University Communications
University of Wisconsin-Madison

May 31, 2001

New technique ramps up image delivery over the Web

With a little help from a pair of astronomers, the aggravation of
waiting -- and waiting and waiting -- for high-resolution images to
download to a computer could become a thing of the past. 

A newly patented software code developed by Jeffrey Percival, a University
of Wisconsin-Madison astronomer, and Richard White, an astronomer at the
Space Telescope Science Institute in Baltimore, promises to speed up the
delivery of images over the Internet by orders of magnitude. 

The potential, according to Percival, is to have remotely delivered, high-
density images appear on computer screens 10 to 100 times faster. "The
niche that this technology fits," says Percival, "is if your images are
large compared to your bandwidth."

The technology, he says, could be especially useful for the growing number
of Internet users, such as scientists, publishers, engineers, libraries
and government agencies, who require high-density image delivery. 

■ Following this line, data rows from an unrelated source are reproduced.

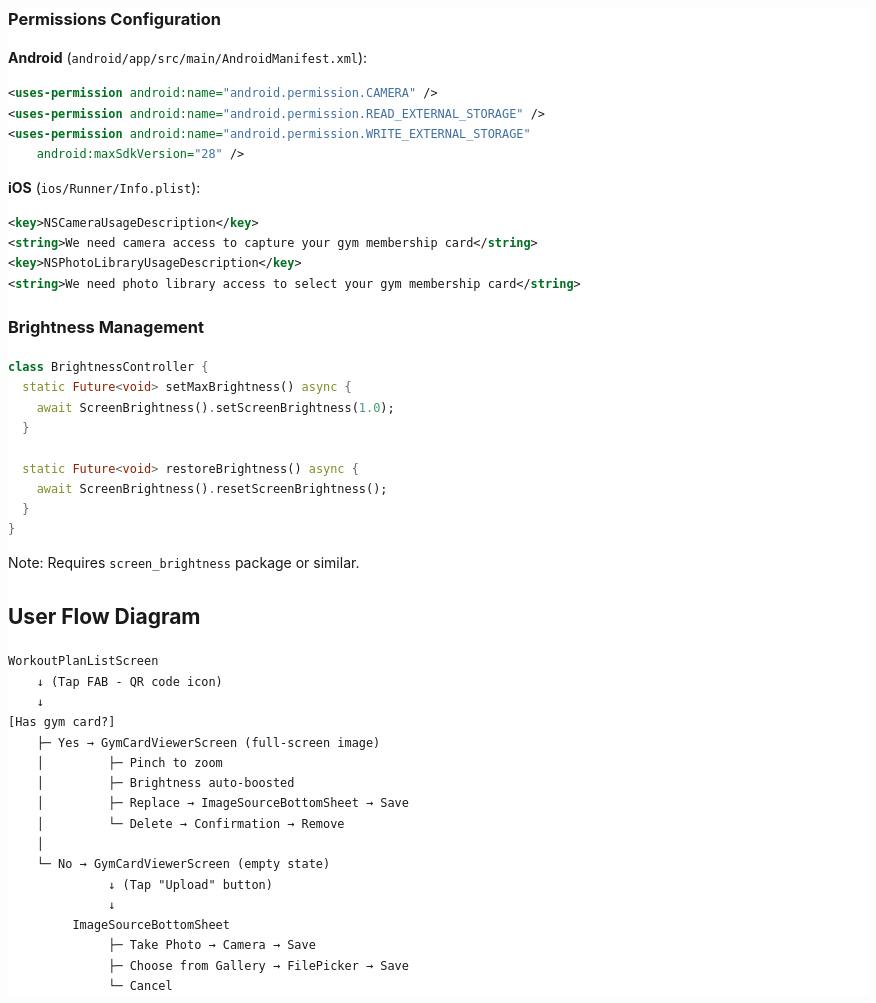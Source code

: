 ### Permissions Configuration

**Android** (`android/app/src/main/AndroidManifest.xml`):
```xml
<uses-permission android:name="android.permission.CAMERA" />
<uses-permission android:name="android.permission.READ_EXTERNAL_STORAGE" />
<uses-permission android:name="android.permission.WRITE_EXTERNAL_STORAGE"
    android:maxSdkVersion="28" />
```

**iOS** (`ios/Runner/Info.plist`):
```xml
<key>NSCameraUsageDescription</key>
<string>We need camera access to capture your gym membership card</string>
<key>NSPhotoLibraryUsageDescription</key>
<string>We need photo library access to select your gym membership card</string>
```

### Brightness Management
```dart
class BrightnessController {
  static Future<void> setMaxBrightness() async {
    await ScreenBrightness().setScreenBrightness(1.0);
  }

  static Future<void> restoreBrightness() async {
    await ScreenBrightness().resetScreenBrightness();
  }
}
```
Note: Requires `screen_brightness` package or similar.

## User Flow Diagram

```
WorkoutPlanListScreen
    ↓ (Tap FAB - QR code icon)
    ↓
[Has gym card?]
    ├─ Yes → GymCardViewerScreen (full-screen image)
    │         ├─ Pinch to zoom
    │         ├─ Brightness auto-boosted
    │         ├─ Replace → ImageSourceBottomSheet → Save
    │         └─ Delete → Confirmation → Remove
    │
    └─ No → GymCardViewerScreen (empty state)
              ↓ (Tap "Upload" button)
              ↓
         ImageSourceBottomSheet
              ├─ Take Photo → Camera → Save
              ├─ Choose from Gallery → FilePicker → Save
              └─ Cancel
```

The software delivers pictures so that only the most important information
is sent first, allowing the computer to rapidly build a quality picture.
The image improves over time as the vastly larger amount of less important
elements of the picture are transmitted. 

The software, says Percival, was born of the need of astronomers to send
by telephone line the high-density, excruciatingly detailed images taken
by modern telescopes. Increasingly, astronomers depend on observatories to
send over the Internet the images of stars, planets and galaxies captured
by telescopes in remote locations in the world. 

The patent for the technology was recently secured by the Wisconsin Alumni
Research Foundation, a not-for-profit corporation that manages technology
on behalf of UW-Madison faculty and staff.